I do not have the access to the IEEE standard and information on the net are contradictory. Can I capture user requirements in SRS using use cases? Or I should keep use cases separate as they are more like scenarios than separate requirements?
Brief Summary
The answer is yes, you can use UML Use Cases to describe requirements in your SRS, however, the original SRS needs to be customized for that purpose because the standard is out of date.
IEEE 830-1998
It is important to bear in mind that the latest published version of the SRS standard IEEE 830-1998 is from 1998. The standard does not apply well to modern software engineering. Instead of following it as-is, we can use it as a basis for defining our own SRS.
One of the reasons is that in 1998, requirements were typically written as required functions. The major paradigm was procedural programming. Often, requirements were stated in a natural language.

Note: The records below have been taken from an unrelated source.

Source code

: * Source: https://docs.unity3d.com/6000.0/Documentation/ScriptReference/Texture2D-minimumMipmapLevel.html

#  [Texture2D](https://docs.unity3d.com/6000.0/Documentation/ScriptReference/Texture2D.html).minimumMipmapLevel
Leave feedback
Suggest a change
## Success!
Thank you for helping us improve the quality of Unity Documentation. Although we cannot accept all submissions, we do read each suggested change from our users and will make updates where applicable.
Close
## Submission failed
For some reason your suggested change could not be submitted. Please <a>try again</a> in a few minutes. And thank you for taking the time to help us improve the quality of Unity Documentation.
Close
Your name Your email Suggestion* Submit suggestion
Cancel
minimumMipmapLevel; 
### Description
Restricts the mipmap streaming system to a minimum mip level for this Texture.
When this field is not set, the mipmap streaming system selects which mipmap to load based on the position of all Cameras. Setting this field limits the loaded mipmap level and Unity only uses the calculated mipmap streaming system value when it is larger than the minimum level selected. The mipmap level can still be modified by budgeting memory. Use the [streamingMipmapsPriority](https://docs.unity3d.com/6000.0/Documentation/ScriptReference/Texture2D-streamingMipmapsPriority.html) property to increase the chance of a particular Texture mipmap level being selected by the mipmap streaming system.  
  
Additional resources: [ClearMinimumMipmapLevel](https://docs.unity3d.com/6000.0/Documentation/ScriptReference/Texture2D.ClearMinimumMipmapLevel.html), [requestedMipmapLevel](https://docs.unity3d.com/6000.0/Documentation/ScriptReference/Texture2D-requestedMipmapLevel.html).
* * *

Today, we are using object-oriented programming and different techniques/tools to support it.
The best practice is, and always was, to write unambiguous requirements. For that, UML is a perfectly viable notation. The only suggestion would be to consider also textual use cases before deciding on graphical diagrams. Use cases contain much more information in text which helps to clear out possible misunderstandings.
Accessing the Standard
Without the need to buy a copy of the standard, you can read its outline available for free at wikipedia. Some software engineers have been using IEEE 830-1998 as a basis for their own custom SRS. That is how issues with its age can be addressed.
Examples of Customized SRS With Use Cases
Paper on the topic (A good enough solution to follow)
Sample Ad-hoc customized SRS #1
Sample Ad-hoc customized SRS #2
SRS Template with use cases incorporated in it
UML Use Cases were written long after the IEEE standards on SRS (UML in 1994 and SRS ten years earlier in 1984). Therefore there aren’t really a reliable source on answering the if-and-where use cases should be in an SRS.
The IEEE standard for an SRS document mostly tells you how the document should be formed. So if you really want the use-cases placed somewhere in the SRS it would be under the “Specific Requirements” part of the document. Use-cases are specific scenarios and should be treated as specific requirements.
However the first step you should ask your client or reciever what they want from the requirements document. Do they really want to have UML Use Cases or something else? There are a bunch of ways to elicit requirements and some clients most likely want it their way. For reference check out the book “Software Requirements – Styles and Techniques” by Soren Lauesen.